Sebagai pengusaha minyak, Asye mengatakan, ia terpanggil kuliah di sekolah tinggi teologi (STT) karena bersyukur atas kebaikan Tuhan di dalam kehidupan keluarganya. “Selama 30 tahun ini kami sudah merasakan banyak berkat Tuhan dari usaha perminyakan. Dan sekarang kita berbagilah pada orang lain. Saya tidak bisa berkhotbah, makanya saya melayani banyak orang lewat media film, seperti film bernafaskan Batak ‘Horas Amang.’ Saya lihat film itu punya roh, yakni hati bapa yang peduli pada kehidupan dan masa depan anak-anaknya. Di situ digambarkan hati bapak yang mengampuni anak-anaknya dan seorang bapak yang ingin anak-anaknya agar hidup dengan nilai-nilai moral.

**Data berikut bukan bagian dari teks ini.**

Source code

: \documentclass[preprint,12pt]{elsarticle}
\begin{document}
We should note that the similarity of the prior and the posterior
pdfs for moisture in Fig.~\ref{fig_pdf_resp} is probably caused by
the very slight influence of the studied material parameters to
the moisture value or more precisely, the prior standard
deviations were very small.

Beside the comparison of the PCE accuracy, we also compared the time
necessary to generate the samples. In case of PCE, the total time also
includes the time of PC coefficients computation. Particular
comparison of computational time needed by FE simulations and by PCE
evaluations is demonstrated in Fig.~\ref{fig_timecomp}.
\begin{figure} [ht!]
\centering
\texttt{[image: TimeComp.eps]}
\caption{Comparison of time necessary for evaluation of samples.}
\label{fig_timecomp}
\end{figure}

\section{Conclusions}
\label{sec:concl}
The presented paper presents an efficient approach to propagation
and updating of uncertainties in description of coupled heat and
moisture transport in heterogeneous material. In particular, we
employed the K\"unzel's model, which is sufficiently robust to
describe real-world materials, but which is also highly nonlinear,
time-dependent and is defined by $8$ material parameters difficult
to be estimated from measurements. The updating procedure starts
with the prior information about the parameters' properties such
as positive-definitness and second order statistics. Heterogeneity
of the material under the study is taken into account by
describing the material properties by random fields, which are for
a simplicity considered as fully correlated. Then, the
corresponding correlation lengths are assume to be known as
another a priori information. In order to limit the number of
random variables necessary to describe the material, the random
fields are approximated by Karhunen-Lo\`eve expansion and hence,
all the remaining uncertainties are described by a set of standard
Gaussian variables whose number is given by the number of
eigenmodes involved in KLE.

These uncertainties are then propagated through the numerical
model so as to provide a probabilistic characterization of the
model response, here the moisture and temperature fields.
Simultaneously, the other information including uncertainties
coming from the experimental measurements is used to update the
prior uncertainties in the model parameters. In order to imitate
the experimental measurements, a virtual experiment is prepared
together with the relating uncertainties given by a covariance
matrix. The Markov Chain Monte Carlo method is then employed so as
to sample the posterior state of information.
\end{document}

Juga bapak di cerita film itu ingin anak-anaknya supaya rendah hati. Karena orang Batak itu, kan, ada yang merasa dirinya ‘raja’ dan sulit merendahkan hati, dan lewat film ini disentuh agar rendah hati, terutama rendah hati pada orang tua. Pesan dalam film ini agar keluarga itu selalu hidup damai dan rukun, makanya harus ada selalu kasih dan kerendahan hati. Meskipun dalam film ini tak ada ayat-ayat Kitab Suci atau atribut-atribut agama, namun pesan-pesan dalam film itu semua jelas ajaran kasih. Dan ajaran Yesus pada kita adalah kasih,” ujarnya.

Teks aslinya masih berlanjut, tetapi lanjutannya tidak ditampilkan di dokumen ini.